--- Task material Enclosed Below ---
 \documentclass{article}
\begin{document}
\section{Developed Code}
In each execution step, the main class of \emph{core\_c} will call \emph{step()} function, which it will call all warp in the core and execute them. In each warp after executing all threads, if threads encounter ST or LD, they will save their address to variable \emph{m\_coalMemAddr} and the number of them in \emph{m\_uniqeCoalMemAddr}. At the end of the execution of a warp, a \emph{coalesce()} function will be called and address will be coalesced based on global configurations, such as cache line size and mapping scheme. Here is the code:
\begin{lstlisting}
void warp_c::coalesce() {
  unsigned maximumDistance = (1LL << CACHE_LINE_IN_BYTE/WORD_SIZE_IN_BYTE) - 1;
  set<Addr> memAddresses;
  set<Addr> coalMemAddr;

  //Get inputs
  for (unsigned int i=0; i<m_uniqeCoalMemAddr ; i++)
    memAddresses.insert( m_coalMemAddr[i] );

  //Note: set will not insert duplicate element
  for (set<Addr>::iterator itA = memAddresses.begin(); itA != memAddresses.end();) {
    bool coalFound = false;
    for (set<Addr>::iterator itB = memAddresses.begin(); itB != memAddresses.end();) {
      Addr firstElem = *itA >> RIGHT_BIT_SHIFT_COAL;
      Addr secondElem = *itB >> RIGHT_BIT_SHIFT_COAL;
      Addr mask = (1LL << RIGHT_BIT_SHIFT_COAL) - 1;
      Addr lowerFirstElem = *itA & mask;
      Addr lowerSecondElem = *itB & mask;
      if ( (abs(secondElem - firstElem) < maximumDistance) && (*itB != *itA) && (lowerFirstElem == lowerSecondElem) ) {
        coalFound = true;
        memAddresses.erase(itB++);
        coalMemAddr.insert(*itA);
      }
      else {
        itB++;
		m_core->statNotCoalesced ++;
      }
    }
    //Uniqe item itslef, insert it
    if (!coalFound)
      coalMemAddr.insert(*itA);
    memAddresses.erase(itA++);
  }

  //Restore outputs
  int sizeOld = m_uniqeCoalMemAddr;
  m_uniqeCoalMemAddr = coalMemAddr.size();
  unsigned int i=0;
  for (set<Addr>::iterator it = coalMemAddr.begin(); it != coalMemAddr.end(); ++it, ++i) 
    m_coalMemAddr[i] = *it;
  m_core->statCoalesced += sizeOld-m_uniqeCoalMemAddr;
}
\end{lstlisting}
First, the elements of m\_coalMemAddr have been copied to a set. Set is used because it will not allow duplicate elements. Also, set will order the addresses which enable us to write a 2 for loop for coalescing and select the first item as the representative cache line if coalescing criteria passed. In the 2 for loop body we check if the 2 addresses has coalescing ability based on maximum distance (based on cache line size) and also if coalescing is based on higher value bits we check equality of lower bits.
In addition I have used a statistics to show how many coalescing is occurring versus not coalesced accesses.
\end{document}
--- End of Enclosed Task material ---
▶ _Work instruction_: Return a word-for-word copy of the lines above from the one holding "int sizeOld = m_uniqeCoalMemAddr;" through the one holding "First, the elements", with both of them included and nothing besides.

▶ _Task result_:
  int sizeOld = m_uniqeCoalMemAddr;
  m_uniqeCoalMemAddr = coalMemAddr.size();
  unsigned int i=0;
  for (set<Addr>::iterator it = coalMemAddr.begin(); it != coalMemAddr.end(); ++it, ++i) 
    m_coalMemAddr[i] = *it;
  m_core->statCoalesced += sizeOld-m_uniqeCoalMemAddr;
}
\end{lstlisting}
First, the elements of m\_coalMemAddr have been copied to a set. Set is used because it will not allow duplicate elements. Also, set will order the addresses which enable us to write a 2 for loop for coalescing and select the first item as the representative cache line if coalescing criteria passed. In the 2 for loop body we check if the 2 addresses has coalescing ability based on maximum distance (based on cache line size) and also if coalescing is based on higher value bits we check equality of lower bits.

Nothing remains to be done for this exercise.